As for my enclosed story, I do hope that you will find it illuminating, at least of my own conversion. The differences between you and me are, I know, inescapable. I yet sincerely hope that you will find, overall, and despite our differences, a description of conversion that confirms the most essential points of Christianity shared not just by us two but by all those who proclaim Christ as our Savior and the Son of God.

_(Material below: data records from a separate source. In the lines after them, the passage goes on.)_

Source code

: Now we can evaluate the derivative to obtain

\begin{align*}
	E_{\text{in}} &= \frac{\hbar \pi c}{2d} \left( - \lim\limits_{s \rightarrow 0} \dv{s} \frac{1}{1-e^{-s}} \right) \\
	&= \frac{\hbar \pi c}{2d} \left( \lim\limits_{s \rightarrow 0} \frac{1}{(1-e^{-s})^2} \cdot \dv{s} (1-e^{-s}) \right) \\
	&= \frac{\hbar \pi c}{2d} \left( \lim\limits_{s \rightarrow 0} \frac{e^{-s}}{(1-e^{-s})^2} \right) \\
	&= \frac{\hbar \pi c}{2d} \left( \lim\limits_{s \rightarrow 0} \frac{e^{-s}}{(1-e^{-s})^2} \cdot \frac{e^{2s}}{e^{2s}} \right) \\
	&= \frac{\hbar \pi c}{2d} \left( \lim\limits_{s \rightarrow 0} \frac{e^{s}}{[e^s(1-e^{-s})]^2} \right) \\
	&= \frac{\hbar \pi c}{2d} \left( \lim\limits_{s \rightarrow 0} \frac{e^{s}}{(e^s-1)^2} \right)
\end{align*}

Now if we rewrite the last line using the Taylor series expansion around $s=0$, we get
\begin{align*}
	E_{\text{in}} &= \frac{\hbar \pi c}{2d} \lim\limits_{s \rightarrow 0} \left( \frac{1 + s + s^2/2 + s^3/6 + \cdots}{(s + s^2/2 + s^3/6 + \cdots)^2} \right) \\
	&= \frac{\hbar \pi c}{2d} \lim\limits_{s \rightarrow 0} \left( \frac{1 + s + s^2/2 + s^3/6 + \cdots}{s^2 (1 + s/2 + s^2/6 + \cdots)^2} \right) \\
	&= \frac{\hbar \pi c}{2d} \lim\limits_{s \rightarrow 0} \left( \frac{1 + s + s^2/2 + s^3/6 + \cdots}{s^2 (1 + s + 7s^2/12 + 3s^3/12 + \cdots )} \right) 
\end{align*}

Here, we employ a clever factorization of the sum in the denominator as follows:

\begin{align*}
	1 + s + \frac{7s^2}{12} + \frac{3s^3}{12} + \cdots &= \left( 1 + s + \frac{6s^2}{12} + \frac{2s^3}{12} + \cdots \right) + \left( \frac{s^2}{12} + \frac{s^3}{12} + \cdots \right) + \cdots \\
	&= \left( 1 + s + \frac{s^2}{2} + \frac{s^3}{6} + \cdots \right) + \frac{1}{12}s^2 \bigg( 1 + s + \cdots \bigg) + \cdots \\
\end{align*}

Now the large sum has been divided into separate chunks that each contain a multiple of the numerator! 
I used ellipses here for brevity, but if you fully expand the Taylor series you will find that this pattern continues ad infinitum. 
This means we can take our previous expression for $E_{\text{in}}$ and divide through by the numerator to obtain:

As I close this letter, I cannot help but recall something of our first meeting. You explained then an idea that has hit home in these recent years—that we most first consider the existence of God before we ponder his character. I see now that you were right, but I have to say, only partially. I, at least, am constantly realizing the existence of God, again and again, as though a body in orbit around His reality: constantly falling toward him though never fully realizing the completion of his existence. The more I fall, the more I learn; the more I learn, the heavier I become, and thus the more I fall. Over and over again, round and round. But I can never be completely commensurate with it, because he does not call us to it—only to worship, to love, and to relate to him. . . . And to one another. It is in that spirit of relation and brotherhood that I write to you now.

With my deepest sincerity I write as your brother—and I hope now your friend—in Christ our Savior,

(Jack) C.S. Lewis 1 January 1933 Oxford

P.S. I do hope you will consider this letter a standing invitation to visit me, at which time I will be very pleased to make recompense for the discourteous treatment I gave you upon our last encounter. CSL

19 C.S. Lewis, The Pilgrim’s Regress, bk. 9, ch. 4.